[Your objective]: Search the entries for the word "ATLANTA" and return every line where it is found.

[Source data]:
━━━━━━━━━━━━━━━━━━━━━━━━━━━━━━
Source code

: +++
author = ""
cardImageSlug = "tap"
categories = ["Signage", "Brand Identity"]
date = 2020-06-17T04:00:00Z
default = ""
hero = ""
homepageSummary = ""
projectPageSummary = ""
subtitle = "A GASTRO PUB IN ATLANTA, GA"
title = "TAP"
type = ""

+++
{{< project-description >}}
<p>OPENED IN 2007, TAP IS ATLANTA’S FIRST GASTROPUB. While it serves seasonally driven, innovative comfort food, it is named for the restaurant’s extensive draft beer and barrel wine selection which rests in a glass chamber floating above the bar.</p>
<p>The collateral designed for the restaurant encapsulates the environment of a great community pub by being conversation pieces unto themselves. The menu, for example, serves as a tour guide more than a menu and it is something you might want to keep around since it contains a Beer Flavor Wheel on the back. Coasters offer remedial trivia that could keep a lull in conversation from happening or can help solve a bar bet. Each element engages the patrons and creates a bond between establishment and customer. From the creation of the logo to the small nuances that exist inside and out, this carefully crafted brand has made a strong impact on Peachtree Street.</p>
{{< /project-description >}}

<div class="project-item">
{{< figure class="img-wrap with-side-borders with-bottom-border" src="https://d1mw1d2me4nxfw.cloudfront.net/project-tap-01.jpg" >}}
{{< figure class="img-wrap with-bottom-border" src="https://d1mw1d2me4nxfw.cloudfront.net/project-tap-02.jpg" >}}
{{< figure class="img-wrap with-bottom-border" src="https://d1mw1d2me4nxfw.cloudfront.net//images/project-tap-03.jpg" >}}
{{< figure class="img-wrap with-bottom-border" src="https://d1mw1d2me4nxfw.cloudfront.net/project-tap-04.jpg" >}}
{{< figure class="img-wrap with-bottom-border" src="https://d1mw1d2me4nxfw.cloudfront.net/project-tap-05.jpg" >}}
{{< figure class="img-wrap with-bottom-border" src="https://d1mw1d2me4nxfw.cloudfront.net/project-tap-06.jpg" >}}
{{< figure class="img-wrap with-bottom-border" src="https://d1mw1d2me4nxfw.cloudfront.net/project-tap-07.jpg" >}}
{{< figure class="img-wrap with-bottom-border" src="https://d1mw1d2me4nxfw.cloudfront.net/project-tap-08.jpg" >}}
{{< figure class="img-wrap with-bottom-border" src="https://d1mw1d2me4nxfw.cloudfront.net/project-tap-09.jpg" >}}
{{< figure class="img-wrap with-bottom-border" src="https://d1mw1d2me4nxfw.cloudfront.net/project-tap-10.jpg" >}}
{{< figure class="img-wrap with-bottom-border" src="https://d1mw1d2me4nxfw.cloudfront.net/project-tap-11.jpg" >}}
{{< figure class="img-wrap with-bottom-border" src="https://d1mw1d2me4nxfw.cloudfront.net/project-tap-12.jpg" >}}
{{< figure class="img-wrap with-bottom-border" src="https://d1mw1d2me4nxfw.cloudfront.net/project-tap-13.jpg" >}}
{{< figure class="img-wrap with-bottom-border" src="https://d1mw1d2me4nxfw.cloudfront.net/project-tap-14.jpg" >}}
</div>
━━━━━━━━━━━━━━━━━━━━━━━━━━━━━━
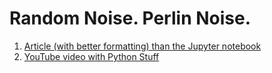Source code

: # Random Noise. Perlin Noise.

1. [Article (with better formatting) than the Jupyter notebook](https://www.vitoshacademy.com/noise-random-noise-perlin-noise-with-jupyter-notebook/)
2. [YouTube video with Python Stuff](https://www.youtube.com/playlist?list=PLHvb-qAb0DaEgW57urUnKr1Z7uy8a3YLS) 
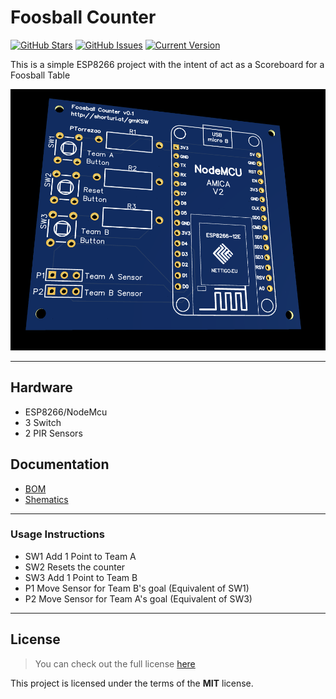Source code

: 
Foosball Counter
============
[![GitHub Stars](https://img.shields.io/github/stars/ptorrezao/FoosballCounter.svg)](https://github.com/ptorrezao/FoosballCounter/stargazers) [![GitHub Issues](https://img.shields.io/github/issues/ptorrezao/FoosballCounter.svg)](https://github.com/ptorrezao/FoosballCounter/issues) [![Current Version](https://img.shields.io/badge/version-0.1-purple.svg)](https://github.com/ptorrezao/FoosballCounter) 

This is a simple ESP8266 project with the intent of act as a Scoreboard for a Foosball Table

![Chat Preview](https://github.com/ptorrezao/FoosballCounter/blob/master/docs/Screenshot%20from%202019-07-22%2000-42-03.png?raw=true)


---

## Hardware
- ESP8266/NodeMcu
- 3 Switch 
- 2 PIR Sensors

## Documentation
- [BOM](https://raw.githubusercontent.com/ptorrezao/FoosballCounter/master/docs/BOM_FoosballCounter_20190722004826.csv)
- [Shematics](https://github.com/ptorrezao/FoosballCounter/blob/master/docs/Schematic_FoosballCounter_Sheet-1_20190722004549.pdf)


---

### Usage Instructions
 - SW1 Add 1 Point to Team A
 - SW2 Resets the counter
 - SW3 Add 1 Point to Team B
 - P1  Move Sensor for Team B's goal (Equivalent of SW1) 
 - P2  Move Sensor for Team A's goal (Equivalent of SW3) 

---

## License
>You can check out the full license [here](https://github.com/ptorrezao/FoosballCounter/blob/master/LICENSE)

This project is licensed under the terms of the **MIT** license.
━━━━━━━━━━━━━━━━━━━━━━━━━━━━━━
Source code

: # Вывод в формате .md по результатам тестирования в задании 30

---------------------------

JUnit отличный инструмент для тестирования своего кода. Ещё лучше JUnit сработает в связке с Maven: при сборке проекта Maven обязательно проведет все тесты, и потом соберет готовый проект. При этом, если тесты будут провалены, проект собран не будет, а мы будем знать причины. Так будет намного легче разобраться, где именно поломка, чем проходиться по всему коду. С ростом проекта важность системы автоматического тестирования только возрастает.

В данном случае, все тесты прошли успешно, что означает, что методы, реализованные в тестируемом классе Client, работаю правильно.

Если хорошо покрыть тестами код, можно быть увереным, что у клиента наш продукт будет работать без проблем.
━━━━━━━━━━━━━━━━━━━━━━━━━━━━━━
[Answer box]:
subtitle = "A GASTRO PUB IN ATLANTA, GA"
<p>OPENED IN 2007, TAP IS ATLANTA’S FIRST GASTROPUB. While it serves seasonally driven, innovative comfort food, it is named for the restaurant’s extensive draft beer and barrel wine selection which rests in a glass chamber floating above the bar.</p>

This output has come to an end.